Saturday, July 31, 2010

Report: Illinois youth detention centers provide little mental health care

From the Chicago Daily Herald. Pictured is the Illinois Youth Center in St. Charles.


More money or a philosophical change in rehabilitating youths in detention facilities are needed if Illinois officials want to end the problems of suicide and rampant recidivism, according to a team of experts.

Illinois Models for Change, a 16-state juvenile justice systems reform initiative, released a study of the problems at Illinois' eight youth detention centers, and voiced those conclusions July 29. Low staffing, lack of training and a flawed approach to rehabilitating the troubled youths is endemic in nearly all of the state's eight youth detention centers, experts said. The result is youths who don't make much progress toward rehabilitation.

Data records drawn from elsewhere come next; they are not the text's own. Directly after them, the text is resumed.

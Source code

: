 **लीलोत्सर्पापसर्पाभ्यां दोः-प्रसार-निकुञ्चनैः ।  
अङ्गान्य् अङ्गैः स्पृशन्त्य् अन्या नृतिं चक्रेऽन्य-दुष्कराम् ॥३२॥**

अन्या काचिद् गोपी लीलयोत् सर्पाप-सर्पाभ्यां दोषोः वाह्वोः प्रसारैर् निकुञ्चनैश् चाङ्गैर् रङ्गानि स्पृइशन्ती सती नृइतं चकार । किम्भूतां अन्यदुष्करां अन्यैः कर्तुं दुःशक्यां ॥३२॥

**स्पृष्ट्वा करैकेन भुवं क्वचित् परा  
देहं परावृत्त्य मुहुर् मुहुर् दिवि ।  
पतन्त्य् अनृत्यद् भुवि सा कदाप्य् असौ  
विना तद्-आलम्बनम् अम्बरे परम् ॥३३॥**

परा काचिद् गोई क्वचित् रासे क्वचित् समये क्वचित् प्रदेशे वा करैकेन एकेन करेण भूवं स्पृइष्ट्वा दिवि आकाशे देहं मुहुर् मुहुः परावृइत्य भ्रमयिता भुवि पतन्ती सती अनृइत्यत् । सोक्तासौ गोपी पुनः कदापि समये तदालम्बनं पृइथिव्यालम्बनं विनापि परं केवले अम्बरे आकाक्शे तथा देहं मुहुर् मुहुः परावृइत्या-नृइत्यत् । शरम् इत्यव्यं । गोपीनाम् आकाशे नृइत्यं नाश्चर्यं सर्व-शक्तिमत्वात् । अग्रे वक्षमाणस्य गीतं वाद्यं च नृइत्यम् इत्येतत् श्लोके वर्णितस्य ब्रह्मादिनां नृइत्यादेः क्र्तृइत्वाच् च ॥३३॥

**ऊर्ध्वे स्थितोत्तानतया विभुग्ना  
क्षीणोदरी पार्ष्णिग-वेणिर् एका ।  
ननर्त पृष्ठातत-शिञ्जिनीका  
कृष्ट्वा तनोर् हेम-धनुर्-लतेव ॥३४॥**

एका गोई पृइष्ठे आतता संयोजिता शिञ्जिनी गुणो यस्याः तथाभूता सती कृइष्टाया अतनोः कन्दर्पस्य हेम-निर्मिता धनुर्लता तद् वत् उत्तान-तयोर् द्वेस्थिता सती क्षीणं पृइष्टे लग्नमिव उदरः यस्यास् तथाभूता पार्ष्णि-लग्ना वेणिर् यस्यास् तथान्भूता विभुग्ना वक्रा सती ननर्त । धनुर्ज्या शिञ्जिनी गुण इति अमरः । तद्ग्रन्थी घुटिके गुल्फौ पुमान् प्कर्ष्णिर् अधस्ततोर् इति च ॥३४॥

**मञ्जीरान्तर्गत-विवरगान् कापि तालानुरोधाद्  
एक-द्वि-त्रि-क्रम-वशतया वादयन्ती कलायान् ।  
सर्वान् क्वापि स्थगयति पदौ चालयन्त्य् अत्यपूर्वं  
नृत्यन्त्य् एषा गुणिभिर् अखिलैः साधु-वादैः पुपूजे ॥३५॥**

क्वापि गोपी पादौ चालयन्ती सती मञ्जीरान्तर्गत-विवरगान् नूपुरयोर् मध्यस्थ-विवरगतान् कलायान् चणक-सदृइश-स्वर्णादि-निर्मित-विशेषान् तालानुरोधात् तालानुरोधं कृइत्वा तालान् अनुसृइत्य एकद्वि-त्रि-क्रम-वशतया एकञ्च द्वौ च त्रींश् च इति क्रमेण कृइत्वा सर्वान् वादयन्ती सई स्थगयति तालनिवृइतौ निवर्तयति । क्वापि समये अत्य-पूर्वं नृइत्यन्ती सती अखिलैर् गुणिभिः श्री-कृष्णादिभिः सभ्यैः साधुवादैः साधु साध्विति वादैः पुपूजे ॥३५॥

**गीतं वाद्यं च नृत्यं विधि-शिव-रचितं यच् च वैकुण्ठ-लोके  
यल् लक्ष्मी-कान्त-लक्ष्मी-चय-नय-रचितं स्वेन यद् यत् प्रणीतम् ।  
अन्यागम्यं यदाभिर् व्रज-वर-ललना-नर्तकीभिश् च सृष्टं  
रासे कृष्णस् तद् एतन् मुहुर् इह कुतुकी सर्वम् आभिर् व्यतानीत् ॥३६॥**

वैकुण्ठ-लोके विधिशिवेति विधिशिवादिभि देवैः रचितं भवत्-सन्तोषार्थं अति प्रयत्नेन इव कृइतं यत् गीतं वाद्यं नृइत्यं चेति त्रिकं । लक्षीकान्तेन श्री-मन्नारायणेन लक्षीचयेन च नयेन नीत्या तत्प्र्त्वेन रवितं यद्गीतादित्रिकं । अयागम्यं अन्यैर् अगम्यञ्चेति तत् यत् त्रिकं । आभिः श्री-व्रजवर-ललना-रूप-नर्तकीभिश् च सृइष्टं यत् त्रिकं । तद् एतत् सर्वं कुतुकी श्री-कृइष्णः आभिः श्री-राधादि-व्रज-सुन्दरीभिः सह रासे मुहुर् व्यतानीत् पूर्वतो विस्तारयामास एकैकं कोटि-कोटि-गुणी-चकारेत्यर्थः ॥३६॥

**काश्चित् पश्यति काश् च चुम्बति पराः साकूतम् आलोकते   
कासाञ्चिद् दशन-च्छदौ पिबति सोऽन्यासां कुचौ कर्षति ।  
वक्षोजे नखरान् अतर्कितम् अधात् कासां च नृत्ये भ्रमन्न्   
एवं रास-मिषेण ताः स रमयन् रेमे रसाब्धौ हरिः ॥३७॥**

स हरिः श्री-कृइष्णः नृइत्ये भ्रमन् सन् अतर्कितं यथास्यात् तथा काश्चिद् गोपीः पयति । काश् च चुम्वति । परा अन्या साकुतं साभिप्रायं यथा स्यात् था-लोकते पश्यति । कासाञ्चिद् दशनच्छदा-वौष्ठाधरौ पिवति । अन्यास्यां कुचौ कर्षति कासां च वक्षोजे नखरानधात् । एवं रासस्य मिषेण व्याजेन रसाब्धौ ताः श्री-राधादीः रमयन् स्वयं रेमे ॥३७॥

"Often there is no assessment or an inadequate assessment of youth mental health needs," said Edward Loughran, executive director of the Council of Juvenile Correctional Administrators, and who led the team of experts. "We saw a real shortage of well-trained behavioral health staff skilled in identifying and helping with behavioral health problems in the facilities."

However, the group had no answers for exactly how many new staffers are needed, how much their recommended changes will cost, or where the money will come from to pay for the improvements.

Illinois politicians are considering shifting the Illinois Department of Juvenile Justice, which oversees the youth detention centers, under the overall umbrella of concerns overseen by the Illinois Department of Children and Family Services. Experts said Thursday the danger of that plan is repeating the mistakes of the past when juvenile justice was part of the Illinois Department of Corrections. Chronic underfunding and using rehabilitation and screening programs designed for adults is a still a flaw at the youth detention centers even though juvenile justice began separating itself from the department of corrections in 2006, experts said. DCFS would be another large bureaucracy for juvenile justice to get lost in, they added.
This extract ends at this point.